Tanzimat’tan sonra Osmanlı’yı hızlanarak etkisi altına alan alafrangalaşma akımına dair romanlarda, denemelerde nice sarkastik, eğlenceli tespite denk gelmişsinizdir. Ama bunların hiçbiri, Hüseyin Rahmi’nin romanlarında betimlediği canlılığın yanına bile yanaşamaz! Ayarını kaçırıp meseleyi bir taklite, özünü kavramadan tekrara dönüştürerek “alafrangalaşan” tipleri pek güzel alaya alan Gürpınar’ın romanlarında o döneme dair muazzam bilgi var, hem de en eğlenceli tarafından.
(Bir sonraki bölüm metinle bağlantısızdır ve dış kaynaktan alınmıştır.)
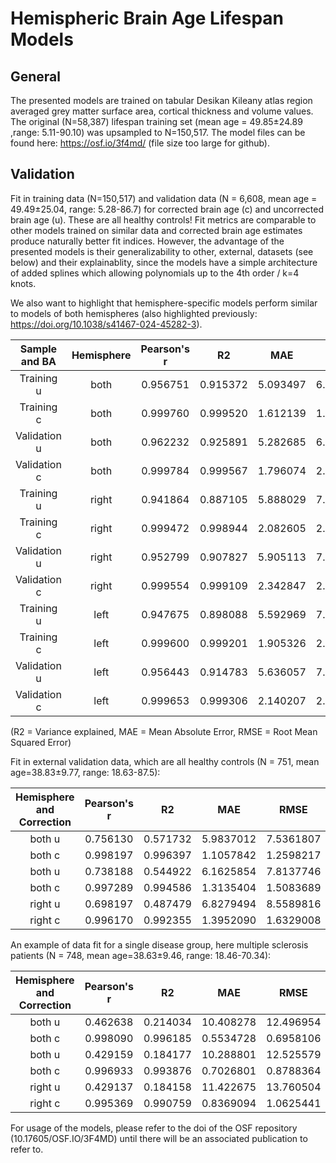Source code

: # Hemispheric Brain Age Lifespan Models
## General
The presented models are trained on tabular Desikan Kileany atlas region averaged grey matter surface area, cortical thickness and volume values.
The original (N=58,387) lifespan training set (mean age = 49.85±24.89 ,range: 5.11-90.10) was upsampled to N=150,517.
The model files can be found here: https://osf.io/3f4md/ (file size too large for github).

## Validation
Fit in training data (N=150,517) and validation data (N = 6,608, mean age = 49.49±25.04, range: 5.28-86.7) for corrected brain age (c) and uncorrected brain age (u).
These are all healthy controls! Fit metrics are comparable to other models trained on similar data and corrected brain age estimates produce naturally better fit indices. However, the advantage of the presented models is their generalizability to other, external, datasets (see below) and their explainablity, since the models have a simple architecture of added splines which allowing polynomials up to the 4th order / k=4 knots.

We also want to highlight that hemisphere-specific models perform similar to models of both hemispheres (also highlighted previously: https://doi.org/10.1038/s41467-024-45282-3).

|    Sample and BA    | Hemisphere | Pearson's r	|   R2   |	 MAE  |	 RMSE  |
| :---------: |  :-------: | :---------: |  :---: |  :---: |  :---: |
|Training u   |    both    | 0.956751 |	0.915372 |	5.093497 |	6.501277 |
|Training c   |    both    | 0.999760 |	0.999520 |	1.612139 |	1.813835 |
|Validation u |    both    | 0.962232 |	0.925891 |	5.282685 |	6.829246 |
|Validation c |    both    | 0.999784 |	0.999567 |	1.796074 |	2.065603 |
|Training u   |    right   | 0.941864 | 0.887105	| 5.888029 | 7.508926|
|Training c   |    right   | 0.999472 |	0.998944	| 2.082605 |	2.379014|
|Validation u |    right   | 0.952799 |	0.907827 |	5.905113	| 7.626600|
|Validation c |    right   | 0.999554	| 0.999109 |	2.342847	| 2.718069|
|Training u   |    left   | 0.947675 |	0.898088	| 5.592969	| 7.134335| 
|Training c   |    left   | 0.999600	| 0.999201	| 1.905326	| 2.160859| 
|Validation u |    left   | 0.956443	| 0.914783	| 5.636057	| 7.331873| 
|Validation c |    left   | 0.999653	| 0.999306	| 2.140207	| 2.473550| 

(R2 = Variance explained, MAE = Mean Absolute Error, RMSE = Root Mean Squared Error)

Fit in external validation data, which are all healthy controls (N = 751, mean age=38.83±9.77, range: 18.63-87.5):

| Hemisphere and Correction | Pearson's r	|   R2   |	 MAE  |	 RMSE  |
|  :----------------------: | :---------: |  :---: |  :---: |  :---: |
|    both u    | 0.756130 |	0.571732 |	5.9837012 |	7.5361807 |
|    both c    | 0.998197 |	0.996397 |	1.1057842 |	1.2598217 |
|    both u    | 0.738188 |	0.544922 |	6.1625854 |	7.8137746 |
|    both c    | 0.997289 |	0.994586 |	1.3135404 |	1.5083689 |
|    right u   | 0.698197 |	0.487479 |	6.8279494 |	8.5589816 |
|    right c   | 0.996170 |	0.992355 |	1.3952090 |	1.6329008 |

An example of data fit for a single disease group, here multiple sclerosis patients (N = 748, mean age=38.63±9.46, range: 18.46-70.34):

| Hemisphere and Correction | Pearson's r	|   R2   |	 MAE  |	 RMSE  |
|  :----------------------: | :---------: |  :---: |  :---: |  :---: |
|    both u    | 0.462638 |	0.214034 |	10.408278 |	12.496954 |
|    both c    | 0.998090 |	0.996185 |	0.5534728 |	0.6958106 |
|    both u    | 0.429159 |	0.184177 |	10.288801 |	12.525579 |
|    both c    | 0.996933 |	0.993876 |	0.7026801 |	0.8788364 |
|    right u   | 0.429137 |	0.184158 |	11.422675 |	13.760504 |
|    right c   | 0.995369 |	0.990759 |	0.8369094 |	1.0625441 |



For usage of the models, please refer to the doi of the OSF repository (10.17605/OSF.IO/3F4MD) until there will be an associated publication to refer to.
Hazır sofra adabı, Osmanlı’da alafrangalaşma üzerine yazmışken dayanamadım, onun en sevdiğim kitabı olan Şıpsevdi romanından efsanevi tatta “Alafranga sofra adabı nasıl olur?” kısmını okudum.
En sevdiğim yazarlardan olduğu için Hüseyin Rahmi’yi övmeye girersem ipin ucunu kaçırırım, o yüzden uzatmadan, sadece onu bilmeyenler için küçük bir ipucu bırakıp sizi videoayla baş başaya bırakayım: Hepimizin bildiği Süt Kardeşler filmi de mesela Hüseyin Rahmi’nin Gulyabani kitabından…
Ev içlerindeki muhabbeti de, alaturkayı da, alafrangayı da en iyi bilenlerden Hüseyin Rahmi’ye selam olsun!